--- START ---
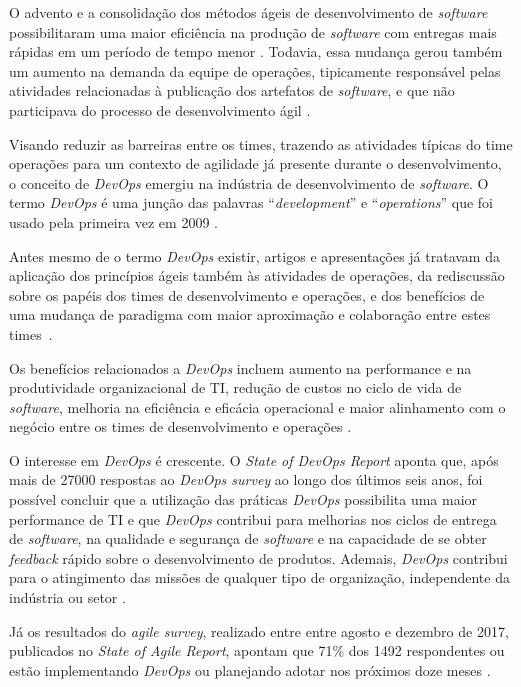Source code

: O advento e a consolidação dos métodos ágeis de desenvolvimento de
\textit{software} possibilitaram uma maior eficiência na produção de
\textit{software} com entregas mais rápidas em um período de tempo menor
\cite{agile_sw_dev}. Todavia, essa mudança gerou também um aumento na demanda
da equipe de operações, tipicamente responsável pelas atividades relacionadas à
publicação dos artefatos de \textit{software}, e que não participava
do processo de desenvolvimento ágil \cite{humble2010continuous}.

Visando reduzir as barreiras entre os times, trazendo as atividades típicas
do time operações para um contexto de agilidade já presente durante o
desenvolvimento, o conceito de \textit{DevOps} emergiu na indústria de
desenvolvimento de \textit{software}. O termo \textit{DevOps} é uma
junção das palavras ``\textit{development}'' e ``\textit{operations}'' que
foi usado pela primeira vez em 2009 \cite{devops_for_developers}.

Antes mesmo de o termo \textit{DevOps} existir, artigos e apresentações
já tratavam da aplicação dos princípios ágeis também às atividades de operações,
da rediscussão sobre os papéis dos times de desenvolvimento e operações, e dos
benefícios de uma mudança de paradigma com maior aproximação e colaboração
entre estes times~\cite{devops_for_developers,agile_infra_operations,flickr}.

Os benefícios relacionados a \textit{DevOps} incluem aumento na performance
e na produtividade organizacional de \acrshort{TI}, redução de custos no ciclo de vida
de \textit{software}, melhoria na eficiência e eficácia operacional e maior
alinhamento com o negócio entre os times de desenvolvimento e operações
\cite{characterizing_devops}.

O interesse em {\it DevOps} é crescente. O \textit{State of DevOps Report}
aponta que, após mais de 27000 respostas ao \textit{DevOps survey} ao longo dos
últimos seis anos, foi possível concluir que a utilização das práticas \textit{DevOps}
possibilita uma maior performance de \acrshort{TI} e que \textit{DevOps} contribui para melhorias nos
ciclos de entrega de \textit{software}, na qualidade e segurança de \textit{software}
e na capacidade de se obter \textit{feedback} rápido sobre o desenvolvimento de produtos.
Ademais, \textit{DevOps} contribui para o atingimento das missões de qualquer
tipo de organização, independente da indústria ou setor \cite{state_of_devops}.

Já os resultados do \textit{agile survey}, realizado entre entre agosto e dezembro
de 2017, publicados no \textit{State of Agile Report}, apontam que 71\% dos 1492
respondentes ou estão implementando \textit{DevOps} ou planejando adotar nos
próximos doze meses \cite{state_of_agile}.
--- END ---
An exact copy of the entries from the line containing "respondentes ou estão" through the last line is the expected answer.

ANSWER:
respondentes ou estão implementando \textit{DevOps} ou planejando adotar nos
próximos doze meses \cite{state_of_agile}.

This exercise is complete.